Exercise details: Those lines of the records that contain "DoxyCompactItemize" are to be located and copied.

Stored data
──────────────────────────────
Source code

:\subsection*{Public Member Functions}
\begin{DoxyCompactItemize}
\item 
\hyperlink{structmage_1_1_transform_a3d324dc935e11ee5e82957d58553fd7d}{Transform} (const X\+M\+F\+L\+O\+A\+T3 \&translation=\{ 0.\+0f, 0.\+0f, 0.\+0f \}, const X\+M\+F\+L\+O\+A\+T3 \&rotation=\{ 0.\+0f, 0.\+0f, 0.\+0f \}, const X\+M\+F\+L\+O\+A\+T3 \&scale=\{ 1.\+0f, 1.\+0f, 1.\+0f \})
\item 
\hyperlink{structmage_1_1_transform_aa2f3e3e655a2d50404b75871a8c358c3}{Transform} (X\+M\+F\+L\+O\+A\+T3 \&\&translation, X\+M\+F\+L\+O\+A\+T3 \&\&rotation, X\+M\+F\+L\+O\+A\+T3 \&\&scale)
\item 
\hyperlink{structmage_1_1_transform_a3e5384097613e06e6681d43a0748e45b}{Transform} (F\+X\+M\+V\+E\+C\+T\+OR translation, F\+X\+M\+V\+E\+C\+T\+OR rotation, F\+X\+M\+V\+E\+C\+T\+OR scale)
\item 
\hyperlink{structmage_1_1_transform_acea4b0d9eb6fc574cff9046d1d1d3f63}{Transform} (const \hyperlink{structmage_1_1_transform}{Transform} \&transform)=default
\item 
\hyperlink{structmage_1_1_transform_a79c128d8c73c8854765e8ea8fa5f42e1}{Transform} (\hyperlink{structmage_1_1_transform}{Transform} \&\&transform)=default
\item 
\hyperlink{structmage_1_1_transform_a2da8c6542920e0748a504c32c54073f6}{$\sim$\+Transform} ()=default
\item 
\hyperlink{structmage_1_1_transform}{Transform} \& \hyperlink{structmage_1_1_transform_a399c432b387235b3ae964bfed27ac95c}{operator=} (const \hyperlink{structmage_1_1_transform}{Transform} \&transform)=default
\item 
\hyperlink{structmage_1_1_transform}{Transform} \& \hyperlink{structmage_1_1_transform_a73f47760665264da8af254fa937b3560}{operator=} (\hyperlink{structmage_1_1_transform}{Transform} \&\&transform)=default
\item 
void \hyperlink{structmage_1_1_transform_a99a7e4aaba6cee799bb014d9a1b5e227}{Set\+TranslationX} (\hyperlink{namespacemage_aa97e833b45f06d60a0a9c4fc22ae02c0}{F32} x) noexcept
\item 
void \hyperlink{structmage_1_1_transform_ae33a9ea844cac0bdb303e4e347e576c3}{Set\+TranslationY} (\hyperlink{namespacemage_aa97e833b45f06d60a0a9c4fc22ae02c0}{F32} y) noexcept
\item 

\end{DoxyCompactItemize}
──────────────────────────────
Output:
\begin{DoxyCompactItemize}
\end{DoxyCompactItemize}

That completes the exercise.